Speaking at the conference organised by the US-India Friendship Council, Gabbard acknowledged that bilateral relationship was facing a challenge in the field of trade.
“We have some trade challenges that we need to resolve as well as trade opportunities. I think that we have to make sure that cooler heads prevail as we deal with some of the differences that exist,” she said.
“Obviously each country (is) advocating for what is in their interest, but recognising that we have great potential and opportunity in many different areas, the announcement to terminate the GSP preferences for India, I think speak to some of those differences,” Gabbard said.
Republican Congressman George Holding, who is Co-Chair of the Congressional India Caucus, agreed with Gabbard, saying that India has been in the generalized system of preferences for three decades and it’s just not the right time to address that.
India, he said, is no longer that underdeveloped country when GSP was first granted. There has been a lot of changes in the country since then.
“We do probably need to revisit that. But we don’t need to revisit it right before a general election,” he said.
Swadesh Chatterjee, chair of US-India Friendship Council, said that Trump’s decision to terminate GSP for India would impact the country’s export of about USD 5.6 billion. This is more than 10 per cent of the total goods and services between the US and India and this suspension of GSP will definitely create some issues between the two countries.

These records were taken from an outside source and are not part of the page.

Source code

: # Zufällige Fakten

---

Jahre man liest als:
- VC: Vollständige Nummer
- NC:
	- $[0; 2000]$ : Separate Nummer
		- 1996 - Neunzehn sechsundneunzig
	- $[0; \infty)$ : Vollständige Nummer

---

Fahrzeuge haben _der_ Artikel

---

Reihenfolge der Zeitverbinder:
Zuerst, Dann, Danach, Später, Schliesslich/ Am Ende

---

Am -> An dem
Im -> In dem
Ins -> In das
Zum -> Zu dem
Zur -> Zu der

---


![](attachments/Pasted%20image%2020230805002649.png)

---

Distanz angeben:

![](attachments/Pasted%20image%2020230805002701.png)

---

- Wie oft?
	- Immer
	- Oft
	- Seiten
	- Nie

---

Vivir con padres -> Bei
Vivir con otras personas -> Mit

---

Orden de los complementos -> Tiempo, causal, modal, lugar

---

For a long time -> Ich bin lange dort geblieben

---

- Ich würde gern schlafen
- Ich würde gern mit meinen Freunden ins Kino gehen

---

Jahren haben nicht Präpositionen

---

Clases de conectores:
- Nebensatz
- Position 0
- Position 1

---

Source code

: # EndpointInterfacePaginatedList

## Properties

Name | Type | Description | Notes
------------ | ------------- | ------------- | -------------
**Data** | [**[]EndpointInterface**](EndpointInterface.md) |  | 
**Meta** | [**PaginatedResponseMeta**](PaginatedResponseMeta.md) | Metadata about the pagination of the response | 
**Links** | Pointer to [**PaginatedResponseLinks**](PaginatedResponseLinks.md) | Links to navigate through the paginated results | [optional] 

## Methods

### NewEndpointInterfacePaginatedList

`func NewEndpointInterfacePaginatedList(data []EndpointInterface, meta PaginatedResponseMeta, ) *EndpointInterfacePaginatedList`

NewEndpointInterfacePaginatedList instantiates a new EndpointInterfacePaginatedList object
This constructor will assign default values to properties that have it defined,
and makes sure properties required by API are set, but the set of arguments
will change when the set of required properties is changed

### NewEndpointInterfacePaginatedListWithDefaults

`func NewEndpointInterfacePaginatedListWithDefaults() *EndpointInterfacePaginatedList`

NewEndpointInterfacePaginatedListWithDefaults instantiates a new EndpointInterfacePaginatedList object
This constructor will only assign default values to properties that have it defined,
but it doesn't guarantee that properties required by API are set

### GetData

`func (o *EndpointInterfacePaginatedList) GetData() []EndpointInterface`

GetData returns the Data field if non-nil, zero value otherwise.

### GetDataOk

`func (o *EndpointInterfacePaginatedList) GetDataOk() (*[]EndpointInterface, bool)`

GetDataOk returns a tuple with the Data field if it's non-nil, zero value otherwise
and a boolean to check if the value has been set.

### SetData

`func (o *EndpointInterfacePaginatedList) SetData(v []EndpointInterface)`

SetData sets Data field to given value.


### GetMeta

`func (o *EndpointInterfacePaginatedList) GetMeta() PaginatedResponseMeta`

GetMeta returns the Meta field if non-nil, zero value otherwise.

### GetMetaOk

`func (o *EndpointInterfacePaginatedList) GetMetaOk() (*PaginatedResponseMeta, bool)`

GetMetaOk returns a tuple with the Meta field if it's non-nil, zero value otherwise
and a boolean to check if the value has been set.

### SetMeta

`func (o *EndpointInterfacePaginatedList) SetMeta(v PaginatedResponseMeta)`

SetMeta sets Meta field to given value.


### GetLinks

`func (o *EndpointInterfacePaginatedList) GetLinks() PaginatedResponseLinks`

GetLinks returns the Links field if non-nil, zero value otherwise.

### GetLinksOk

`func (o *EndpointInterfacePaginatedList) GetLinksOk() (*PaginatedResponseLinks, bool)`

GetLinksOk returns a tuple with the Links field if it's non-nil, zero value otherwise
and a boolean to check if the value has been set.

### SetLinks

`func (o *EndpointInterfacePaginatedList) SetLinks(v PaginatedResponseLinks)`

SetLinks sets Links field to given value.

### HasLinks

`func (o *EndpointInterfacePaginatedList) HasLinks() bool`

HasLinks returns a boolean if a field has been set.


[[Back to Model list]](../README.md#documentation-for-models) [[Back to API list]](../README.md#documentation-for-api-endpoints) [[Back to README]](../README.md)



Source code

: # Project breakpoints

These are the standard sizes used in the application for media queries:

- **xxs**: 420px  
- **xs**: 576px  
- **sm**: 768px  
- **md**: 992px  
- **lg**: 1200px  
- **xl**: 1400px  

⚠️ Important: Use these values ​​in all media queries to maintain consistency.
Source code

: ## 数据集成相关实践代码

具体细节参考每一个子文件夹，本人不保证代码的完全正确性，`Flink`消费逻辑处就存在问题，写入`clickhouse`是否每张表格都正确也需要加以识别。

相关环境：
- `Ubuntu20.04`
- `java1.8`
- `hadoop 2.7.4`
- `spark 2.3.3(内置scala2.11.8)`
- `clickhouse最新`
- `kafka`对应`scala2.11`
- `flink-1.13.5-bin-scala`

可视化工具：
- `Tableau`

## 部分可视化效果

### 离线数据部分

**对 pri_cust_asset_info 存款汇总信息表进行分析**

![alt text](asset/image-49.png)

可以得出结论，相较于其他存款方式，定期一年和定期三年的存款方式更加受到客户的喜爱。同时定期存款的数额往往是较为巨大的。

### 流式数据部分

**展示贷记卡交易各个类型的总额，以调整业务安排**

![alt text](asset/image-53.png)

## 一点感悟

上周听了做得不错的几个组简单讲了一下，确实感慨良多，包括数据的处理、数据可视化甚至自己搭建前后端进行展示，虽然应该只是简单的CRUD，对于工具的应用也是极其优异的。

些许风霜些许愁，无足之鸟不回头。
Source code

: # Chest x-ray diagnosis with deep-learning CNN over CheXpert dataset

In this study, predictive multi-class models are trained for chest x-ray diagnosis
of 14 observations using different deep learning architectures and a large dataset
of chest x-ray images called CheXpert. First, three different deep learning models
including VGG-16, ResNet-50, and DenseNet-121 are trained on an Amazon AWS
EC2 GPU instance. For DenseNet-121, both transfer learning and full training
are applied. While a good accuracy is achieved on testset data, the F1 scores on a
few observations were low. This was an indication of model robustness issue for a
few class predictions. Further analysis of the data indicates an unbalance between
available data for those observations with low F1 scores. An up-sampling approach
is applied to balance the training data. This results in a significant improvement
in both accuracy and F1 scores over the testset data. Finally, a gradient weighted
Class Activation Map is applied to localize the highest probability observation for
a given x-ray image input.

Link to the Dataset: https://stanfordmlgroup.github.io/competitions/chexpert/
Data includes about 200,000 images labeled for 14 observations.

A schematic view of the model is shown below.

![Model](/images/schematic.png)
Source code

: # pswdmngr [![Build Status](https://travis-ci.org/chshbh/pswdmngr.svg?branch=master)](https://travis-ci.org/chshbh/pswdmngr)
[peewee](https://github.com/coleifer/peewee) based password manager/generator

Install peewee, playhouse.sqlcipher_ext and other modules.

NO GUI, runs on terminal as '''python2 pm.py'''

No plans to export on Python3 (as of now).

Senator Thom Tellis from North Carolina praised the contribution of Indian Americans in the economy and development of the United States.
“I developed a greater appreciation for their culture, their dedication to education and their dedication to excellence,” he said.
Referring to the growing defence ties between India and the United States, Indian-American Congressmen Ami Bera underscored the need of the two countries to work in areas like artificial intelligence.
“We’d like to authorize the Department of Defense (DoD) to assist India in reducing purchases from countries that we may mutually view as adversaries and certainly that we may view as adversaries,” Bera said.
He said that Indo-US partnership in the area of defence is critical and the two countries have been conducting major defence and naval exercises together.
“We would like to require the DoD to conduct regular military engagements and dialogue with India, particularly in the Western Indian Ocean region. We recognize that India strategically has a vital role in protecting the Indian Ocean region and in keeping those lanes of commerce open,” he said.
“We’d like to require the State Department to advance India’s membership into the Asia Pacific Economic Cooperation Forum or APEC, because we think this is an important vehicle by which India can continue to seek it’s free and open trade across the Asia,” Bera said.